*** Opening of Records shown ***
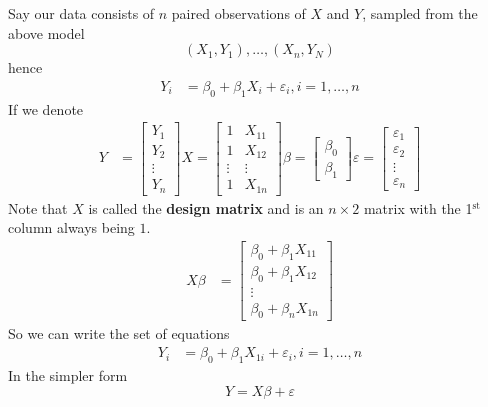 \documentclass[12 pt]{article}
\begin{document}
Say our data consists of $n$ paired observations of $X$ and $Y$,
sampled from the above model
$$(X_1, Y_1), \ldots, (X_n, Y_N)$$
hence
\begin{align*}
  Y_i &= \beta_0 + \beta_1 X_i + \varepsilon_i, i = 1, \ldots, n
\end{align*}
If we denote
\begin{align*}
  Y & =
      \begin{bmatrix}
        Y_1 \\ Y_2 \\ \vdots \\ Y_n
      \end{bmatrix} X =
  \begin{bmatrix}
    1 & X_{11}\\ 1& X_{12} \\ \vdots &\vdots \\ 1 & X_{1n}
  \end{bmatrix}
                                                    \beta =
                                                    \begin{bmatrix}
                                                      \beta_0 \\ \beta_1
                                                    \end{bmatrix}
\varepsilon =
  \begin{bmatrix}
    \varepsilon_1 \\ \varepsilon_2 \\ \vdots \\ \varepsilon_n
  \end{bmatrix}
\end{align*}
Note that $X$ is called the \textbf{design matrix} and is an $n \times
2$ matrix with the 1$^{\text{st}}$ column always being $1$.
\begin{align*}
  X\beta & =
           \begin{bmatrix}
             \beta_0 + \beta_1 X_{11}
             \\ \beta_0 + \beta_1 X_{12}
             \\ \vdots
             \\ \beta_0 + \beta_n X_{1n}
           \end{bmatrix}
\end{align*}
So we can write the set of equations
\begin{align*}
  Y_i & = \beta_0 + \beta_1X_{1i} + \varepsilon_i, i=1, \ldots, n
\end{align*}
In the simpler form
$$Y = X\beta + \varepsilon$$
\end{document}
*** Close of Records shown ***
*** Opening of Records shown ***
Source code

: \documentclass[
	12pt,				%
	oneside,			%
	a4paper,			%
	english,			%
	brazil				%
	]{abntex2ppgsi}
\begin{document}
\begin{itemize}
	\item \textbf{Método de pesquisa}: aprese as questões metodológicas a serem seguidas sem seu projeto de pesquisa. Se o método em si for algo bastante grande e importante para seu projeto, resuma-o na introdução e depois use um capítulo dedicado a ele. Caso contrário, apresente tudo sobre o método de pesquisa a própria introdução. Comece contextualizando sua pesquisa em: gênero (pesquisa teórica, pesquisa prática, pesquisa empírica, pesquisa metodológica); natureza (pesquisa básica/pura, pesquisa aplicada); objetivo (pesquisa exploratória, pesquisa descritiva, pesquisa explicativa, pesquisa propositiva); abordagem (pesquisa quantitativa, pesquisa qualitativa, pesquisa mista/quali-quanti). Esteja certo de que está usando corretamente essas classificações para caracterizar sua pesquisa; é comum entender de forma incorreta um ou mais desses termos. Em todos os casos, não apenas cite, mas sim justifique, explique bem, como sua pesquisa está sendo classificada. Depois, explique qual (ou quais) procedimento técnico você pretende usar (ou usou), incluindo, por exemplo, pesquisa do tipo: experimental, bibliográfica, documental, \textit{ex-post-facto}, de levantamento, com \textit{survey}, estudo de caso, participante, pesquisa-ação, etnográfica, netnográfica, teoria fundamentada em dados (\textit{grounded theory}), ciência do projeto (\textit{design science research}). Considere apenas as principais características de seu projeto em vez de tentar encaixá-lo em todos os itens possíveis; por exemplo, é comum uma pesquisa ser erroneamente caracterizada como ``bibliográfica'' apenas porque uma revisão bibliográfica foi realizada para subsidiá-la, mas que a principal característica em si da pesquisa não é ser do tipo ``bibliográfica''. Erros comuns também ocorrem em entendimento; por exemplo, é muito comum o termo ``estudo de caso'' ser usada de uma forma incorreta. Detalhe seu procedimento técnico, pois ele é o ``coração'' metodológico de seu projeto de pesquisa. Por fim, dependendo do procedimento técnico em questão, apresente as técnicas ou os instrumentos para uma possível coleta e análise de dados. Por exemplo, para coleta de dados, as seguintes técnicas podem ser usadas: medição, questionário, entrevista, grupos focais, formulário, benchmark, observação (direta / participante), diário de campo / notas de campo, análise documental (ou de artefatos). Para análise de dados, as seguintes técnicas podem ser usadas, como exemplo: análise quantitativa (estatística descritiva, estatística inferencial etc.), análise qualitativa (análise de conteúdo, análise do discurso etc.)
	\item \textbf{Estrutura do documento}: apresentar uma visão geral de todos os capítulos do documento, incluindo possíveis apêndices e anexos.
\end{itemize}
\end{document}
*** Close of Records shown ***
● **Task requirements**:
Working from the entries above, find every line in which the word "vdots" occurs and copy it.

● **Output**:
        Y_1 \\ Y_2 \\ \vdots \\ Y_n
    1 & X_{11}\\ 1& X_{12} \\ \vdots &\vdots \\ 1 & X_{1n}
    \varepsilon_1 \\ \varepsilon_2 \\ \vdots \\ \varepsilon_n
             \\ \vdots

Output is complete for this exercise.